(Data excerpts)

·····

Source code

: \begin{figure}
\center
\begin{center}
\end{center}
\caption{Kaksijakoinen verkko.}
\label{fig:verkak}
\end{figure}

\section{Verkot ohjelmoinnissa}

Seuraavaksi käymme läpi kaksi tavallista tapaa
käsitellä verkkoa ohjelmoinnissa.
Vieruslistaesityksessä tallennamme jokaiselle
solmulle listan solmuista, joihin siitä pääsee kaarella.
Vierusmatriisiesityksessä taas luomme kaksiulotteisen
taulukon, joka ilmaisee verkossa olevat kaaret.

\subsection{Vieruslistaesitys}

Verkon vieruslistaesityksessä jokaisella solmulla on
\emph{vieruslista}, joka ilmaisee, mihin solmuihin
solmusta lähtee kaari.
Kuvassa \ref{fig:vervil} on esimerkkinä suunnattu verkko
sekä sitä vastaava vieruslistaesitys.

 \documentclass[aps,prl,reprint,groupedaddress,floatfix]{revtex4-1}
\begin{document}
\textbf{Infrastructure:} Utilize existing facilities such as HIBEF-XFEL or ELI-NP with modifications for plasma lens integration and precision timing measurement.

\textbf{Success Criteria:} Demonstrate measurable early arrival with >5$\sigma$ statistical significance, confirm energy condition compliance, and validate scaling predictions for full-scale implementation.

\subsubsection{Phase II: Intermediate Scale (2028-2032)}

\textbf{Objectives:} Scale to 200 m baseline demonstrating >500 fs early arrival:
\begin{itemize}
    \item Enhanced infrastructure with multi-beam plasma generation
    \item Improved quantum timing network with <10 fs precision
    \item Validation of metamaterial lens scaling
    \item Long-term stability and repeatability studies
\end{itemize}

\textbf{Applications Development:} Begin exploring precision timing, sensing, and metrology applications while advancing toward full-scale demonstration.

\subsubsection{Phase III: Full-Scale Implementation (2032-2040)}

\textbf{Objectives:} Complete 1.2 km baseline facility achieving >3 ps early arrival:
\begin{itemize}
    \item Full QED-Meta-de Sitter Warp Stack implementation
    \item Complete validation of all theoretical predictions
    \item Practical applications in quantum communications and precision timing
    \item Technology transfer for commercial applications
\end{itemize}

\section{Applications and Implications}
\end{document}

·····

* PROBLEM REQUIREMENTS
Output each line of the records above exactly, beginning at the first, and stop once the line containing "Scale to 200" has been output.

* RESPONSE TO THE TASK
Source code

: \begin{figure}
\center
\begin{center}
\end{center}
\caption{Kaksijakoinen verkko.}
\label{fig:verkak}
\end{figure}

\section{Verkot ohjelmoinnissa}

Seuraavaksi käymme läpi kaksi tavallista tapaa
käsitellä verkkoa ohjelmoinnissa.
Vieruslistaesityksessä tallennamme jokaiselle
solmulle listan solmuista, joihin siitä pääsee kaarella.
Vierusmatriisiesityksessä taas luomme kaksiulotteisen
taulukon, joka ilmaisee verkossa olevat kaaret.

\subsection{Vieruslistaesitys}

Verkon vieruslistaesityksessä jokaisella solmulla on
\emph{vieruslista}, joka ilmaisee, mihin solmuihin
solmusta lähtee kaari.
Kuvassa \ref{fig:vervil} on esimerkkinä suunnattu verkko
sekä sitä vastaava vieruslistaesitys.

 \documentclass[aps,prl,reprint,groupedaddress,floatfix]{revtex4-1}
\begin{document}
\textbf{Infrastructure:} Utilize existing facilities such as HIBEF-XFEL or ELI-NP with modifications for plasma lens integration and precision timing measurement.

\textbf{Success Criteria:} Demonstrate measurable early arrival with >5$\sigma$ statistical significance, confirm energy condition compliance, and validate scaling predictions for full-scale implementation.

\subsubsection{Phase II: Intermediate Scale (2028-2032)}

\textbf{Objectives:} Scale to 200 m baseline demonstrating >500 fs early arrival:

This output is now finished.